Pour permettre l'identification des spectateurs, on nous présente donc des bons sauvages, tout imprégnés de family values : bons pères, bons maris, dotés d'un sens de l'humour digne de l'Arkansas (faire manger des couilles de tapir à un copain stérile, quelle bonne blague !). Leur rôle n'est que de servir de révélateur à la barbarie des méchants sauvages, ceux qui semblent sortis des bas-reliefs mayas -et qui soit dit en passant avaient déjà largement décliné en 1492.
A moins qu'au-delà de ces justifications oiseuses (comme celle du réalisme, qui explique qu'après "La Passion du Christ" tournée en araméen, les dialogues d'"Apocalypto" aient été joués en yucaltèque, une langue d'origine précolombienne), le véritable objet du film soit l'ultaviolence et la complaisance avec laquelle elle est montrée : coeurs arrachées à mains nues, crânes fracassés d'où gicle des geysers de sang, têtes dévalant les escaliers des temples, charniers de corps décapités... Le pire est que ça marche : la salle était pleine, trois abrutis ont applaudi à la fin, et d'autres scandaient chaque explosion d'hémoglobine par un "ouaaaais" approbateur.

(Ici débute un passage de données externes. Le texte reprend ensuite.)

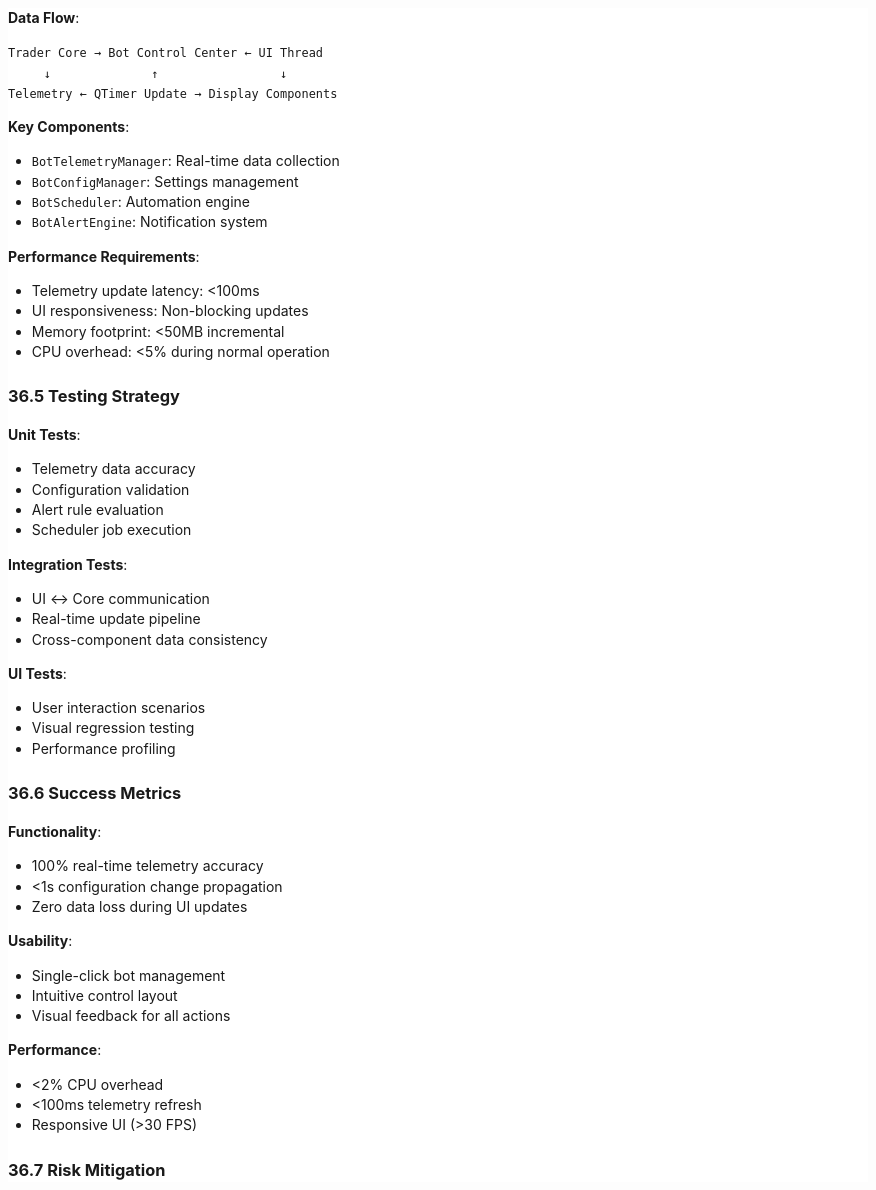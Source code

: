 **Data Flow**:
```
Trader Core → Bot Control Center ← UI Thread
     ↓              ↑                 ↓
Telemetry ← QTimer Update → Display Components
```

**Key Components**:
- `BotTelemetryManager`: Real-time data collection
- `BotConfigManager`: Settings management
- `BotScheduler`: Automation engine
- `BotAlertEngine`: Notification system

**Performance Requirements**:
- Telemetry update latency: <100ms
- UI responsiveness: Non-blocking updates
- Memory footprint: <50MB incremental
- CPU overhead: <5% during normal operation

### 36.5 Testing Strategy

**Unit Tests**:
- Telemetry data accuracy
- Configuration validation
- Alert rule evaluation
- Scheduler job execution

**Integration Tests**:
- UI ↔ Core communication
- Real-time update pipeline
- Cross-component data consistency

**UI Tests**:
- User interaction scenarios
- Visual regression testing
- Performance profiling

### 36.6 Success Metrics

**Functionality**:
- 100% real-time telemetry accuracy
- <1s configuration change propagation
- Zero data loss during UI updates

**Usability**:
- Single-click bot management
- Intuitive control layout
- Visual feedback for all actions

**Performance**:
- <2% CPU overhead
- <100ms telemetry refresh
- Responsive UI (>30 FPS)

### 36.7 Risk Mitigation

Après tout, le Colisée jouait à guichets fermés, et on trouvait toujours de bon chrétiens pour tremper leurs mouchoirs dans le sang des guillotinés.
Si vous voulez regarder un film qui parle sans cliché ni simplification bétifiante de la civilisation amérindienne avant sa destruction par les Européens, courez plutôt voir ou revoir "Le Nouveau Monde".